Aim of the task: Go through the data below and copy each line where the word "mais" occurs.

Material shown:
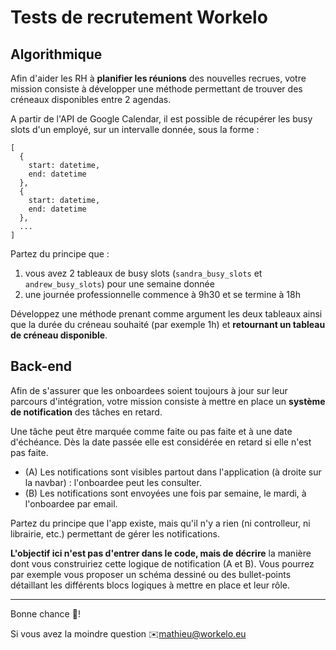 # Tests de recrutement Workelo

## Algorithmique
Afin d'aider les RH à **planifier les réunions** des nouvelles recrues, votre mission consiste à développer une méthode permettant de trouver des créneaux disponibles entre 2 agendas.

A partir de l'API de Google Calendar, il est possible de récupérer les busy slots d'un employé, sur un intervalle donnée, sous la forme :
```
[
  {
    start: datetime,
    end: datetime
  },
  {
    start: datetime,
    end: datetime
  },
  ...
]
```

Partez du principe que :
1. vous avez 2 tableaux de busy slots (`sandra_busy_slots` et `andrew_busy_slots`) pour une semaine donnée
2. une journée professionnelle commence à 9h30 et se termine à 18h

Développez une méthode prenant comme argument les deux tableaux ainsi que la durée du créneau souhaité (par exemple 1h) et **retournant un tableau de créneau disponible**.


## Back-end
Afin de s'assurer que les onboardees soient toujours à jour sur leur parcours d'intégration, votre mission consiste à mettre en place un **système de notification** des tâches en retard.

Une tâche peut être marquée comme faite ou pas faite et à une date d'échéance. Dès la date passée elle est considérée en retard si elle n'est pas faite.

- (A) Les notifications sont visibles partout dans l'application (à droite sur la navbar) : l'onboardee peut les consulter.
- (B) Les notifications sont envoyées une fois par semaine, le mardi, à l'onboardee par email.

Partez du principe que l'app existe, mais qu'il n'y a rien (ni controlleur, ni librairie, etc.) permettant de gérer les notifications.

**L'objectif ici n'est pas d'entrer dans le code, mais de décrire** la manière dont vous construiriez cette logique de notification (A et B). Vous pourrez par exemple vous proposer un schéma dessiné ou des bullet-points détaillant les différents blocs logiques à mettre en place et leur rôle.


---
Bonne chance 💪!

Si vous avez la moindre question ✉️mathieu@workelo.eu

Answer area:
Partez du principe que l'app existe, mais qu'il n'y a rien (ni controlleur, ni librairie, etc.) permettant de gérer les notifications.
**L'objectif ici n'est pas d'entrer dans le code, mais de décrire** la manière dont vous construiriez cette logique de notification (A et B). Vous pourrez par exemple vous proposer un schéma dessiné ou des bullet-points détaillant les différents blocs logiques à mettre en place et leur rôle.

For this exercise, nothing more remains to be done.